*WORK INSTRUCTION*.
Please find every line in the entries below that contains the string "crimes", and copy it.

*DATA PROVIDED*.
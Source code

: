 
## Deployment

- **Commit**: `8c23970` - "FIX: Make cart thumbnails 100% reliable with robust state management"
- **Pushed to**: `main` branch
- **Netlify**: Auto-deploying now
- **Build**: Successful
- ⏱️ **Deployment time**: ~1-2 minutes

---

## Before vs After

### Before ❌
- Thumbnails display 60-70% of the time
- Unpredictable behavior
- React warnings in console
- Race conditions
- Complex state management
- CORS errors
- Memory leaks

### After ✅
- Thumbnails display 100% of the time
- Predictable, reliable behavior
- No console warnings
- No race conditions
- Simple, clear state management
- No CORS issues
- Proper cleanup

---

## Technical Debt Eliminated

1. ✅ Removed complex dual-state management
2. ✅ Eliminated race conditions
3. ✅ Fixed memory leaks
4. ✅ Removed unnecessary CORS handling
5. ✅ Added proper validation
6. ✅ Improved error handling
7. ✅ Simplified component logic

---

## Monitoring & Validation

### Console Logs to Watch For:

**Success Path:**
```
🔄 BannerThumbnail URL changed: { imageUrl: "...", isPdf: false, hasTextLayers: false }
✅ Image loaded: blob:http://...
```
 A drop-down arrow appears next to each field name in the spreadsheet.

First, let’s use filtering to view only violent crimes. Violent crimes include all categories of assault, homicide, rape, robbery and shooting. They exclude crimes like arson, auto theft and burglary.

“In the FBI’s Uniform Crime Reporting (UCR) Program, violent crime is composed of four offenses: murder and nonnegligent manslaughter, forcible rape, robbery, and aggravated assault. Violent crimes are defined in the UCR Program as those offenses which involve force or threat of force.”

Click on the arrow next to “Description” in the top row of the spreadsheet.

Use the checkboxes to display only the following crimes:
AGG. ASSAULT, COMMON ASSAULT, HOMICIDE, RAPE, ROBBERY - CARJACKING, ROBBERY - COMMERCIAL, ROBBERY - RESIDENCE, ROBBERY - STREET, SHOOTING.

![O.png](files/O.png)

*OUTPUT FOR THIS EXERCISE*.
First, let’s use filtering to view only violent crimes. Violent crimes include all categories of assault, homicide, rape, robbery and shooting. They exclude crimes like arson, auto theft and burglary.
“In the FBI’s Uniform Crime Reporting (UCR) Program, violent crime is composed of four offenses: murder and nonnegligent manslaughter, forcible rape, robbery, and aggravated assault. Violent crimes are defined in the UCR Program as those offenses which involve force or threat of force.”
Use the checkboxes to display only the following crimes:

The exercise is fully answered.